Driving piezo actuators with linear amplifiers
Piezo actuators are widely used in today's applications. They are available in all kinds of shapes and relatively cheap. Large forces can be produced at precise and small movements.
However, the capacitive character, the required high voltages and currents make the control of piezo actuators difficult. The solution to this problem is the use of power-operational amplifiers.
In this TOP Tech Talk we explain how to use them.
The piezo basics
Piezoelectricity means electricity as a result of pressure. A simple example is a gas lighter used to light your barbeque.
For industrial use and especially in motion control, it is a bit more complicated:
The piezoelectric effect is one of energy transduction. That is, a piezoelectric device can convert mechanical energy into electrical and vice versa.

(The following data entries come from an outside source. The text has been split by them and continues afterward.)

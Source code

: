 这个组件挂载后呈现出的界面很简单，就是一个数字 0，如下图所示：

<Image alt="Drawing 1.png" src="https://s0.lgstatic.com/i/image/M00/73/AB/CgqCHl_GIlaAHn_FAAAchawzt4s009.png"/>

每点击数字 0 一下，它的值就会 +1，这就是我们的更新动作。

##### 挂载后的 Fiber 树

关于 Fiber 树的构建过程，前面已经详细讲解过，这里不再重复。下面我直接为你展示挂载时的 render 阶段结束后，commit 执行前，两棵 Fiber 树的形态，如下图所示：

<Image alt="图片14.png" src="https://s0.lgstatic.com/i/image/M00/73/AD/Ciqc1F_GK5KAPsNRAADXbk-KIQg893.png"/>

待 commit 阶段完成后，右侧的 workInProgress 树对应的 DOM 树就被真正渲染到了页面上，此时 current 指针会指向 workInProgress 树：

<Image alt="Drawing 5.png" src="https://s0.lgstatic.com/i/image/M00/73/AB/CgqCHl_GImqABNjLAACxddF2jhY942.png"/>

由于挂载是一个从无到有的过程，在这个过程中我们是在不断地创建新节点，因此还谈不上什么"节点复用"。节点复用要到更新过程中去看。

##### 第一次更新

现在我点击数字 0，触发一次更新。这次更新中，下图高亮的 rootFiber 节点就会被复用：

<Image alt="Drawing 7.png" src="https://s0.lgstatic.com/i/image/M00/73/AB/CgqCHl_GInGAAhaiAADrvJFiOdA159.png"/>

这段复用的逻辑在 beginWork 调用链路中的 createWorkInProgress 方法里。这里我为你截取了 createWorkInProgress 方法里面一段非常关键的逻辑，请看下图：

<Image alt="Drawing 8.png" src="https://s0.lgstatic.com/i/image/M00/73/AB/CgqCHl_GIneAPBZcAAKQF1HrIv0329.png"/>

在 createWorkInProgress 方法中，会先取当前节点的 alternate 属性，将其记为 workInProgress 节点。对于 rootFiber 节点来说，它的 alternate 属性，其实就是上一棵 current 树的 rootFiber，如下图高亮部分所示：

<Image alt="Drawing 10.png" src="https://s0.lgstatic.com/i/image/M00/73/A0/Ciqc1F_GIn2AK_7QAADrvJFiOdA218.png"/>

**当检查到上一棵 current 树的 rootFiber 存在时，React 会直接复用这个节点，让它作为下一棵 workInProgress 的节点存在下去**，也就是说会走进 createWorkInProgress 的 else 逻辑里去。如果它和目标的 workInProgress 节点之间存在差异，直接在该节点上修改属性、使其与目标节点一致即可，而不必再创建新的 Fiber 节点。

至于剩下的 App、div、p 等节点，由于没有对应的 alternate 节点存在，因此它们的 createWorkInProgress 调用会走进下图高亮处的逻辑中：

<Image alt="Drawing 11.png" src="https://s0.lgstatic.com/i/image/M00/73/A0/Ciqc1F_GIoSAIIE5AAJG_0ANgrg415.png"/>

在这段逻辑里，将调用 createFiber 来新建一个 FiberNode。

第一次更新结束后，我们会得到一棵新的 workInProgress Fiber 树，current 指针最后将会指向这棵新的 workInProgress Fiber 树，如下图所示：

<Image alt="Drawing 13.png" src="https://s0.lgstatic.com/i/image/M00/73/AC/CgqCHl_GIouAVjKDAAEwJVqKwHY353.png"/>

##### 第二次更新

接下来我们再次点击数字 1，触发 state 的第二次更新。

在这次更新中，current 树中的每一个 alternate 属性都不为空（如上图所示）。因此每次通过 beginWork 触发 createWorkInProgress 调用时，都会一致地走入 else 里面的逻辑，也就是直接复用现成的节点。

In converting energy from mechanical into electrical, the device behaves as a sensor. In converting energy from electrical into mechanical, the device behaves as an actuator (see figure 1, Energy conversion).
Let’s briefly look at the construction of a piezoelectric device. We start with bulk ceramic material with piezoelectric properties. That is, a crystalline structure that creates an electric field in response to mechanical forces or will expand or contract in the presence of an electric field.
Now, in order to more easily control the electric field, we add electrodes. Remarkably, the common symbol for a piezo device looks a lot like two electrodes with a block in between (see figure 2, Construction piezoelectric device).
Electrically, two electrodes separated by a non-conducting – or dielectric – material is, by definition, a capacitor and as a first order approximation this is what we get with a piezo. As we will see a bit later, a piezo actuator does not behave as a pure capacitance, and this will have a direct effect on our control circuits and coaxing our desired motion out of these devices.
When we apply a voltage to the electrodes of our piezo device and create an electric field, a typical monolithic piezo crystal element will expand by only 0.01% of its overall length. So, to get an expansion of 0.1mm from a monolithic structure we need a device in the order of 1 meter in length.
There are cost and manufacturability consequences to creating large monolithic piezoceramic structures, and as we increase the length of our device, the electrodes become further apart. The voltage required to maintain the electric field strength grows with the distance between electrodes. This can quickly become unpractical, and we are further limited by the maximum allowable voltage of the piezoceramic material.
If, however, we interleave the electrodes and crystals, we can maintain a higher electric field with lower voltages. By keeping our fields stronger, a piezo stack can have stroke or displacement of up to 2% of its length. Even with a stacked configuration, the voltage requirements can range from 60V to several kilovolts.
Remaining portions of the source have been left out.